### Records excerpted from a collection
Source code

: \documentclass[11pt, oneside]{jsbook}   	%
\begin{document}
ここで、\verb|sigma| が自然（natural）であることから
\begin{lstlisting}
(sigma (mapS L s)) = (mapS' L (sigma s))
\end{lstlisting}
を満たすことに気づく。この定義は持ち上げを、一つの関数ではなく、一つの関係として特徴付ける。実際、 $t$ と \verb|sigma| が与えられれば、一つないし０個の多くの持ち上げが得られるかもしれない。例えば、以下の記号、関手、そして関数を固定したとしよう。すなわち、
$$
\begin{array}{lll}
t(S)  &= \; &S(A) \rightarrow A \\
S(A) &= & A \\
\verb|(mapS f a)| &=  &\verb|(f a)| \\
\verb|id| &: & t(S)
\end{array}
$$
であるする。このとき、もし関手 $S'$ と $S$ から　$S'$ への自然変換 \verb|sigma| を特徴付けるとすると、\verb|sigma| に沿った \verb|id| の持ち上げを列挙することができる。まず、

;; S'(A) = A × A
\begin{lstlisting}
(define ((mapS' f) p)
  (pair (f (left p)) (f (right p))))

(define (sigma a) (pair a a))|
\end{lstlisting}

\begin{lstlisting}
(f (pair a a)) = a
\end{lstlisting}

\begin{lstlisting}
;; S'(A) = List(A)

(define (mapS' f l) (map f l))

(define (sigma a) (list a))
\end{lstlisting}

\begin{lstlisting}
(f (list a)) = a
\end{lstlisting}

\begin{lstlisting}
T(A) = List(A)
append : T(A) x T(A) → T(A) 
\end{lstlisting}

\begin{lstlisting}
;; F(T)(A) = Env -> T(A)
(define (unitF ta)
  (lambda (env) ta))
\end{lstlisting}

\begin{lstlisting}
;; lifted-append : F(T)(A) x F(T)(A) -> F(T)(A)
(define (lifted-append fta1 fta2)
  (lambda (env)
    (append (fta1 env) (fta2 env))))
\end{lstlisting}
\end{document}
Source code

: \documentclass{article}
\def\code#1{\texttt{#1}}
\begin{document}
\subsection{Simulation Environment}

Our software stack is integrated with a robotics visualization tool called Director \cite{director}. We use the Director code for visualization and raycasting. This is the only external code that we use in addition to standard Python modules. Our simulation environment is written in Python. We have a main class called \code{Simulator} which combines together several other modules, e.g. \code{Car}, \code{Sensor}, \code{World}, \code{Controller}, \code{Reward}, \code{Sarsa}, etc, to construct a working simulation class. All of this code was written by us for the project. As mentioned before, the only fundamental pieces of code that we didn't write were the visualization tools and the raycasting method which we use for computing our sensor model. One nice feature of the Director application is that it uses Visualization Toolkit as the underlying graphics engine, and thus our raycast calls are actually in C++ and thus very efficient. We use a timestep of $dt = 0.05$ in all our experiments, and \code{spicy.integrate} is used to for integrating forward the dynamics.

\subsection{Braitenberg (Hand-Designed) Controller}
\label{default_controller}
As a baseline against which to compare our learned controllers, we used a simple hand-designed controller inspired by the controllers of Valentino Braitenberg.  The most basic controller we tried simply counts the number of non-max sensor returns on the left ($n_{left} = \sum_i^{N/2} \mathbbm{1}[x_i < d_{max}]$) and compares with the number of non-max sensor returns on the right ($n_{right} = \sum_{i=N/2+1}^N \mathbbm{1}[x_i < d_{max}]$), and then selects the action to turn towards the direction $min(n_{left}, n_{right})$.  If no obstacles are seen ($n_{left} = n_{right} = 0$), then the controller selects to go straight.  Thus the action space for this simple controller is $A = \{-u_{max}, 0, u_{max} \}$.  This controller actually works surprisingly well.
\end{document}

### Work instruction
The records need to be copied exactly, with no line left out.

### Solved problem
Source code

: \documentclass[11pt, oneside]{jsbook}   	%
\begin{document}
ここで、\verb|sigma| が自然（natural）であることから
\begin{lstlisting}
(sigma (mapS L s)) = (mapS' L (sigma s))
\end{lstlisting}
を満たすことに気づく。この定義は持ち上げを、一つの関数ではなく、一つの関係として特徴付ける。実際、 $t$ と \verb|sigma| が与えられれば、一つないし０個の多くの持ち上げが得られるかもしれない。例えば、以下の記号、関手、そして関数を固定したとしよう。すなわち、
$$
\begin{array}{lll}
t(S)  &= \; &S(A) \rightarrow A \\
S(A) &= & A \\
\verb|(mapS f a)| &=  &\verb|(f a)| \\
\verb|id| &: & t(S)
\end{array}
$$
であるする。このとき、もし関手 $S'$ と $S$ から　$S'$ への自然変換 \verb|sigma| を特徴付けるとすると、\verb|sigma| に沿った \verb|id| の持ち上げを列挙することができる。まず、

;; S'(A) = A × A
\begin{lstlisting}
(define ((mapS' f) p)
  (pair (f (left p)) (f (right p))))

(define (sigma a) (pair a a))|
\end{lstlisting}

\begin{lstlisting}
(f (pair a a)) = a
\end{lstlisting}

\begin{lstlisting}
;; S'(A) = List(A)

(define (mapS' f l) (map f l))

(define (sigma a) (list a))
\end{lstlisting}

\begin{lstlisting}
(f (list a)) = a
\end{lstlisting}

\begin{lstlisting}
T(A) = List(A)
append : T(A) x T(A) → T(A) 
\end{lstlisting}

\begin{lstlisting}
;; F(T)(A) = Env -> T(A)
(define (unitF ta)
  (lambda (env) ta))
\end{lstlisting}

\begin{lstlisting}
;; lifted-append : F(T)(A) x F(T)(A) -> F(T)(A)
(define (lifted-append fta1 fta2)
  (lambda (env)
    (append (fta1 env) (fta2 env))))
\end{lstlisting}
\end{document}
Source code

: \documentclass{article}
\def\code#1{\texttt{#1}}
\begin{document}
\subsection{Simulation Environment}

Our software stack is integrated with a robotics visualization tool called Director \cite{director}. We use the Director code for visualization and raycasting. This is the only external code that we use in addition to standard Python modules. Our simulation environment is written in Python. We have a main class called \code{Simulator} which combines together several other modules, e.g. \code{Car}, \code{Sensor}, \code{World}, \code{Controller}, \code{Reward}, \code{Sarsa}, etc, to construct a working simulation class. All of this code was written by us for the project. As mentioned before, the only fundamental pieces of code that we didn't write were the visualization tools and the raycasting method which we use for computing our sensor model. One nice feature of the Director application is that it uses Visualization Toolkit as the underlying graphics engine, and thus our raycast calls are actually in C++ and thus very efficient. We use a timestep of $dt = 0.05$ in all our experiments, and \code{spicy.integrate} is used to for integrating forward the dynamics.

\subsection{Braitenberg (Hand-Designed) Controller}
\label{default_controller}
As a baseline against which to compare our learned controllers, we used a simple hand-designed controller inspired by the controllers of Valentino Braitenberg.  The most basic controller we tried simply counts the number of non-max sensor returns on the left ($n_{left} = \sum_i^{N/2} \mathbbm{1}[x_i < d_{max}]$) and compares with the number of non-max sensor returns on the right ($n_{right} = \sum_{i=N/2+1}^N \mathbbm{1}[x_i < d_{max}]$), and then selects the action to turn towards the direction $min(n_{left}, n_{right})$.  If no obstacles are seen ($n_{left} = n_{right} = 0$), then the controller selects to go straight.  Thus the action space for this simple controller is $A = \{-u_{max}, 0, u_{max} \}$.  This controller actually works surprisingly well.
\end{document}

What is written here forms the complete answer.